"Being a chef is all about creating moments of joy for someone else. You get joy out of others savouring of your creations."
~Chef Nilesh Limaye.
Chef Nilesh Arun Limaye is on culinary voyage since 1995. His career has spanned senior positions at leading hotels across India that includes The Taj Mahal Palace, Mumbai. He was also a part of MasterChef India Season 5 creatives team.
Popular as Sindbad the Chef, Nilesh Limaye has travelled across the globe working for the best in the industry. It was in 1992 that he realized he wanted to be a professional chef. “The kitchen is the heart of the hotel, I realized this quite early, during my training period i.e. 1992, at the Taj President. The scenario was very different then. Taj and Oberoi were some of the hotels that were popular then. You get to see the best at these hotels,” says Chef Limaye.

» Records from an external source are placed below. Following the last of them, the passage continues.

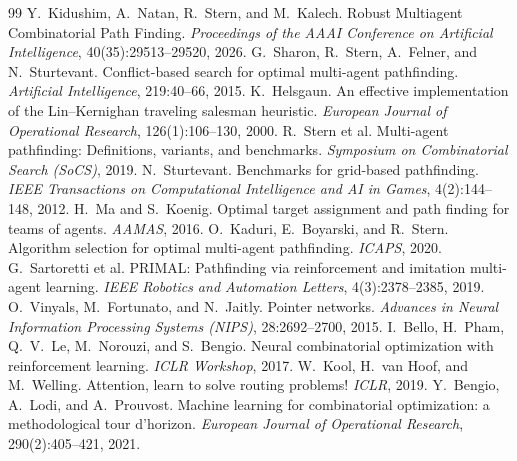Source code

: \documentclass[11pt,a4paper]{article}
\begin{document}

{\footnotesize
\begin{thebibliography}{99}
\setlength{\itemsep}{0pt}
 Y.~Kidushim, A.~Natan, R.~Stern, and M.~Kalech. Robust Multiagent Combinatorial
  Path Finding. \emph{Proceedings of the AAAI Conference on Artificial Intelligence}, 40(35):29513--29520, 2026.
 G.~Sharon, R.~Stern, A.~Felner, and N.~Sturtevant. Conflict-based search for optimal
  multi-agent pathfinding. \emph{Artificial Intelligence}, 219:40--66, 2015.
 K.~Helsgaun. An effective implementation of the Lin--Kernighan traveling salesman
  heuristic. \emph{European Journal of Operational Research}, 126(1):106--130, 2000.
 R.~Stern et al. Multi-agent pathfinding: Definitions, variants, and benchmarks.
  \emph{Symposium on Combinatorial Search (SoCS)}, 2019.
 N.~Sturtevant. Benchmarks for grid-based pathfinding. \emph{IEEE Transactions
  on Computational Intelligence and AI in Games}, 4(2):144--148, 2012.
 H.~Ma and S.~Koenig. Optimal target assignment and path finding for teams of
  agents. \emph{AAMAS}, 2016.
 O.~Kaduri, E.~Boyarski, and R.~Stern. Algorithm selection for optimal multi-agent
  pathfinding. \emph{ICAPS}, 2020.
 G.~Sartoretti et al. PRIMAL: Pathfinding via reinforcement and imitation
  multi-agent learning. \emph{IEEE Robotics and Automation Letters}, 4(3):2378--2385, 2019.
 O.~Vinyals, M.~Fortunato, and N.~Jaitly. Pointer networks. \emph{Advances in
  Neural Information Processing Systems (NIPS)}, 28:2692--2700, 2015.
 I.~Bello, H.~Pham, Q.~V.~Le, M.~Norouzi, and S.~Bengio. Neural combinatorial
  optimization with reinforcement learning. \emph{ICLR Workshop}, 2017.
 W.~Kool, H.~van Hoof, and M.~Welling. Attention, learn to solve routing problems!
  \emph{ICLR}, 2019.
 Y.~Bengio, A.~Lodi, and A.~Prouvost. Machine learning for combinatorial
  optimization: a methodological tour d'horizon. \emph{European Journal of Operational Research},
  290(2):405--421, 2021.
\end{thebibliography}
}
\end{document}
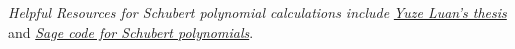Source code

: \textit{Helpful Resources for Schubert polynomial calculations include}
\href{https://www.math.ucdavis.edu/~webfiles/undergrad_thesis/202003_Yuze_Luan_Carlsson_Thesis.pdf}{\textit{Yuze Luan's thesis}} and \href{https://doc.sagemath.org/html/en/reference/combinat/sage/combinat/schubert_polynomial.html}{\textit{Sage code for Schubert polynomials}}.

It was at a Hyderabadi Food Festival, organized at the Taj, Chef Nilesh Limaye realized that he will take the career forward. “It was the moment where you understand this is what you want to go forward with,” he adds. Chef Nilesh Limaye was one of the guys who donned chef’s hat pretty early, six months before completing his graduation.
“I cultured like music – classical and remix. I loved the classical side of cooking food - no jhatka, no cowboy method. I learnt the correct methods, how to measure the ingredients; I learnt the real way of cooking food.”

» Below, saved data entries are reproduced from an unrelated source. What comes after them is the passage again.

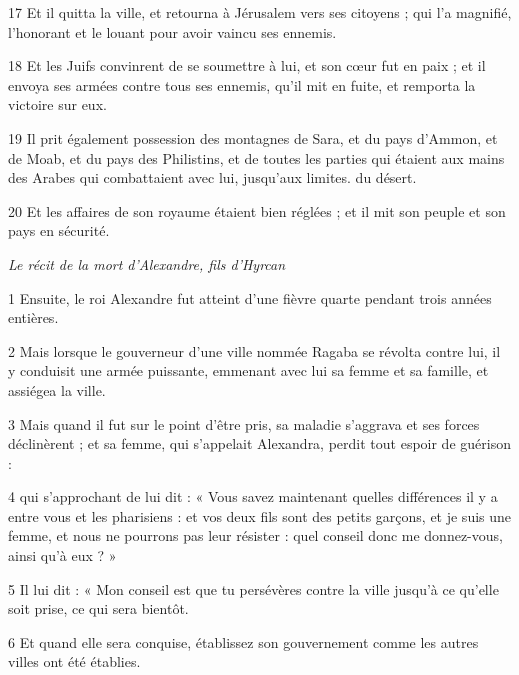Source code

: \par 17 Et il quitta la ville, et retourna à Jérusalem vers ses citoyens ; qui l'a magnifié, l'honorant et le louant pour avoir vaincu ses ennemis.

\par 18 Et les Juifs convinrent de se soumettre à lui, et son cœur fut en paix ; et il envoya ses armées contre tous ses ennemis, qu'il mit en fuite, et remporta la victoire sur eux.

\par 19 Il prit également possession des montagnes de Sara, et du pays d'Ammon, et de Moab, et du pays des Philistins, et de toutes les parties qui étaient aux mains des Arabes qui combattaient avec lui, jusqu'aux limites. du désert.

\par 20 Et les affaires de son royaume étaient bien réglées ; et il mit son peuple et son pays en sécurité.


\par \textit{Le récit de la mort d'Alexandre, fils d'Hyrcan}

\par 1 Ensuite, le roi Alexandre fut atteint d'une fièvre quarte pendant trois années entières.

\par 2 Mais lorsque le gouverneur d'une ville nommée Ragaba se révolta contre lui, il y conduisit une armée puissante, emmenant avec lui sa femme et sa famille, et assiégea la ville.

\par 3 Mais quand il fut sur le point d'être pris, sa maladie s'aggrava et ses forces déclinèrent ; et sa femme, qui s'appelait Alexandra, perdit tout espoir de guérison :

\par 4 qui s'approchant de lui dit : « Vous savez maintenant quelles différences il y a entre vous et les pharisiens : et vos deux fils sont des petits garçons, et je suis une femme, et nous ne pourrons pas leur résister : quel conseil donc me donnez-vous, ainsi qu'à eux ? »

\par 5 Il lui dit : « Mon conseil est que tu persévères contre la ville jusqu'à ce qu'elle soit prise, ce qui sera bientôt.

\par 6 Et quand elle sera conquise, établissez son gouvernement comme les autres villes ont été établies.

After working with Taj for five years, Chef Nilesh, in order to get more experience in the food and beverage industry, joined Chef Sanjay Malkani. With Chef Malkani, he learnt the planning of a restaurant setup, kitchen and menu designing. "That’s where my actual experience started building up,” recalls Chef Limaye. It was a small stint on a ship that gave him exposure to the food culture of various regions of the European continent. "Till the time you don’t go out and visit the places, you don’t understand the importance of the local tastes and flavours.”
In 2009, Chef Limaye came up with his own venture All Bout Cooking. Though there were many restaurants opening up in India, people lacked knowledge in the kitchen and planning. "I understood the need. And, therefore, I decided to go with All Bout Cooking to give restaurants an understanding on the Indian requirements, how they should plan and design the concepts, menu and the food service etiquettes,” says Chef Limaye.
In an exclusive talk with Restaurant India, Chef Nilesh Limaye speaks about the importance of regional cuisines at restaurants in India and his ideas behind menu planning and kitchen designing.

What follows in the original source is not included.